Guest post from Jurgen Appelo:
When the young Zhang Ruimin in China was appointed as managing director of the Haier refrigerator factory in 1984, it didn’t look like the kind of job anyone else would envy. The company was in serious debt. It produced a mere eighty refrigerators per month, and the quality of those was very poor. Then, on a good day in 1985, a customer came in and brought his broken refrigerator with him.As Mr. Zhang and the client went through the machines in stock, looking for a replacement, they discovered that a staggering one-fifth of the machines had failures. Mr. Zhang, a fervent reader of modern management techniques, decided to make a point by showing his employees how important he thought quality was. He lined up the broken refrigerators (each of which was very expensive in those days) and handed out sledgehammers to the workers.

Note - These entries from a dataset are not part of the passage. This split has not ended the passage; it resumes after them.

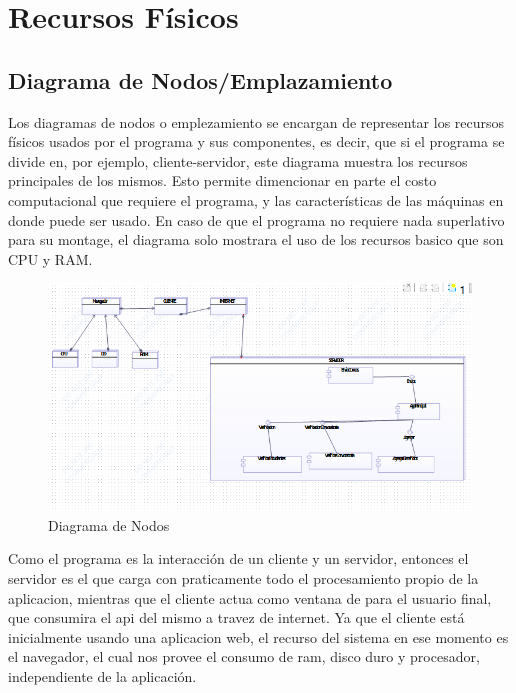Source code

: \chapter{Recursos Físicos}
\section{Diagrama de Nodos/Emplazamiento}

Los diagramas de nodos o emplezamiento se encargan de representar los recursos físicos usados por el programa y sus componentes, es decir, que si el programa se divide en, por ejemplo, cliente-servidor, este diagrama muestra los recursos principales de los mismos. Esto permite dimencionar en parte el costo computacional que requiere el programa, y las características de las máquinas en donde puede ser usado. En caso de que el programa no requiere nada superlativo para su montage, el diagrama solo mostrara el uso de los recursos basico que son CPU y RAM.

\begin{figure}[H]
	\centering
	\includegraphics[width=1\linewidth]{parte2/imgs/DiagramaDeNodos/nodo}
	\caption{Diagrama de Nodos}
	\label{fig:nodos}
\end{figure}
\clearpage
Como el programa es la interacción de un cliente y un servidor, entonces el servidor es el que carga con praticamente todo el procesamiento propio de la aplicacion, mientras que el cliente actua como ventana de para el usuario final, que consumira el api del mismo a travez de internet. Ya que el cliente está inicialmente usando una aplicacion web, el recurso del sistema en ese momento es el navegador, el cual nos provee el consumo de ram, disco duro y procesador, independiente de la aplicación.
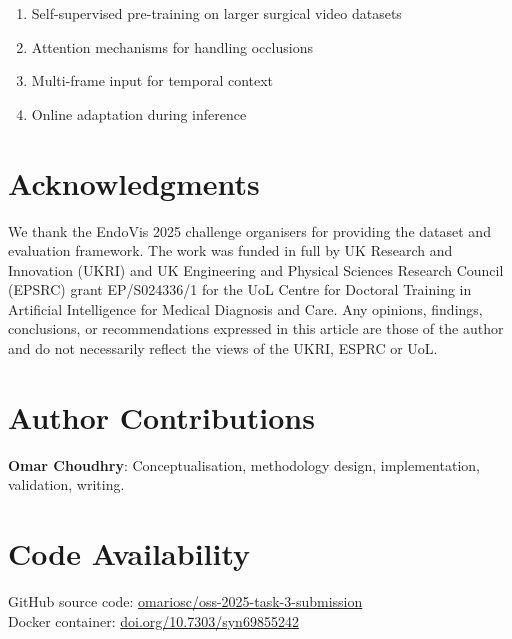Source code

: \documentclass[11pt]{article}
\begin{document}
\begin{enumerate}[noitemsep]
    \item Self-supervised pre-training on larger surgical video datasets
    \item Attention mechanisms for handling occlusions
    \item Multi-frame input for temporal context
    \item Online adaptation during inference
\end{enumerate}

\section*{Acknowledgments}

We thank the EndoVis 2025 challenge organisers for providing the dataset and evaluation framework. The work was funded in full by UK Research and Innovation (UKRI) and UK Engineering and Physical Sciences Research Council (EPSRC) grant EP/S024336/1 for the UoL Centre for Doctoral Training in Artificial Intelligence for Medical Diagnosis and Care. Any opinions, findings, conclusions, or recommendations expressed in this article are those of the author and do not necessarily reflect the views of the UKRI, ESPRC or UoL.




\section*{Author Contributions}

\textbf{Omar Choudhry}: Conceptualisation, methodology design, implementation, validation, writing.

\section*{Code Availability}

GitHub source code: \href{https://github.com/omariosc/oss-2025-task-3-submission}{omariosc/oss-2025-task-3-submission} \\
Docker container: \href{https://doi.org/10.7303/syn69855242}{doi.org/10.7303/syn69855242}
\end{document}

He said, “Destroy them! If we pass these 76 refrigerators for sale, we’ll be continuing a mistake that has all but bankrupted our company.” [Jinsheng Yi and Xian Ye, The Haier Way pag:23]
Thirty years later, the story is still known all over China. With a market share of close to eight percent, Haier became the biggest producer of major household appliances in the world in 2011. At the time of writing this article, Mr. Zhang still leads the company. And he is still on the lookout for new and better ways of management. I feel proud and honored that he wrote the foreword for the Chinese translation of my first book, Management 3.0.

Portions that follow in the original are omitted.